Any Malaysian visiting three of the four southern provinces of Thailand – Pattani, Yala or Narathiwat should be forgiven if they feel they have arrived in Kelantan or Terengganu.
This is because there is so many similarities in the people from both sides, who all basically Malays. The way the locals dress-up and speak in the Malay language of the Kelantanese dialect indicate they share a common heritage.
What more the Nasi Kerabu and Nasi Dagang that are synonymous with Kelantan and Terengganu are ubiquitous in south Thailand.
Moreover, there are still strong family ties between the people of the northern states of Malaysia and the southern provinces of Thailand. The long history of the Malay sultanate’s influence extending both side of the borders have left common legacy for the people there.
However, despite of the many similarities between south Thailand, and Kelantan and Terengganu, the cordiality ends as soon as one crosses the first border post into Thailand from Kelantan. Those crossing the post will note of the security personnel in complete black overalls.
“The locals call the Thai Rangers manning the border post as ‘Samurai’, referring to the Japanese warriors, as they are dressed black from tip to toe. All black,” said a local driver known as “Tuwe.”

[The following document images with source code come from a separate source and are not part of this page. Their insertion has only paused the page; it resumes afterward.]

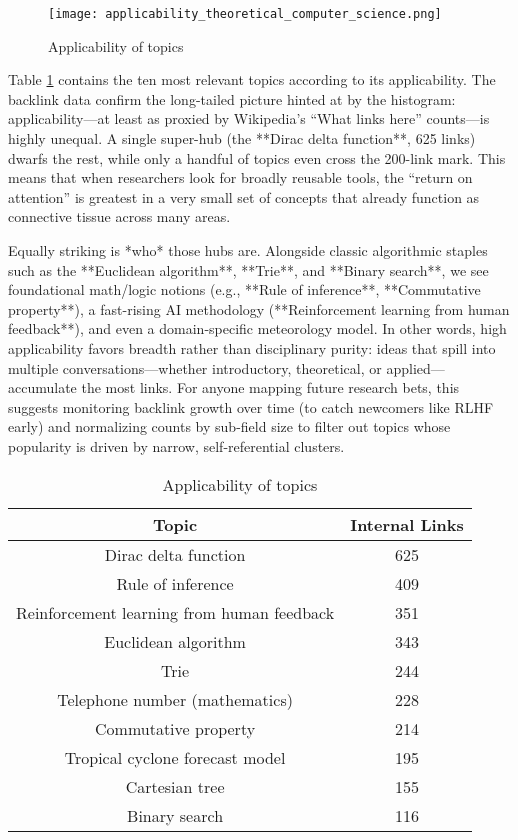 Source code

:\begin{figure}[h]
\centering\texttt{[image: applicability\_theoretical\_computer\_science.png]}
\caption{\label{fig:Applicability-of-Topics}Applicability of topics}
\end{figure}

Table \ref{tab:Applicability-of-Topics} contains the ten most relevant topics according to its applicability. The backlink data confirm the long-tailed picture hinted at by the histogram: applicability—at least as proxied by Wikipedia’s “What links here” counts—is highly unequal. A single super-hub (the **Dirac delta function**, 625 links) dwarfs the rest, while only a handful of topics even cross the 200-link mark. This means that when researchers look for broadly reusable tools, the “return on attention” is greatest in a very small set of concepts that already function as connective tissue across many areas.

Equally striking is *who* those hubs are. Alongside classic algorithmic staples such as the **Euclidean algorithm**, **Trie**, and **Binary search**, we see foundational math/logic notions (e.g., **Rule of inference**, **Commutative property**), a fast-rising AI methodology (**Reinforcement learning from human feedback**), and even a domain-specific meteorology model. In other words, high applicability favors breadth rather than disciplinary purity: ideas that spill into multiple conversations—whether introductory, theoretical, or applied—accumulate the most links. For anyone mapping future research bets, this suggests monitoring backlink growth over time (to catch newcomers like RLHF early) and normalizing counts by sub-field size to filter out topics whose popularity is driven by narrow, self-referential clusters.

\begin{table}
\begin{centering}
\begin{tabular}{|c|c|}
\hline 
Topic & Internal Links \tabularnewline
\hline
\hline
Dirac delta function & 625\tabularnewline
\hline
Rule of inference & 409\tabularnewline
\hline
Reinforcement learning from human feedback & 351\tabularnewline
\hline
Euclidean algorithm & 343\tabularnewline
\hline
Trie & 244\tabularnewline
\hline
Telephone number (mathematics) & 228\tabularnewline
\hline
Commutative property & 214\tabularnewline
\hline
Tropical cyclone forecast model & 195\tabularnewline
\hline
Cartesian tree & 155\tabularnewline
\hline
Binary search & 116\tabularnewline
\hline 
\end{tabular}
\par\end{centering}
\caption{\label{tab:Applicability-of-Topics}Applicability of topics}
\end{table}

Since the conflict erupted in year 2000, Bangkok has deployed thousands security personnel including the “Samurai” to neutralise the uprising in the Muslim dominated provinces.
Non-governmental organisations and local media reported that no less than 7,000 people were killed in the armed uprising in the provinces.
There appears to be a never ending cycle of conflict and bloodshed. In fact there is no light at the end of the tunnel, at least yet.
The presence of a big number of security personnel who at times fail to understand the local sensitivities itself have created a new set of problems.
Many ponder whether the security forces are here to contribute to peace or just fuel animosity and tensions.
The truth is peace in south Thailand is still a distant reality.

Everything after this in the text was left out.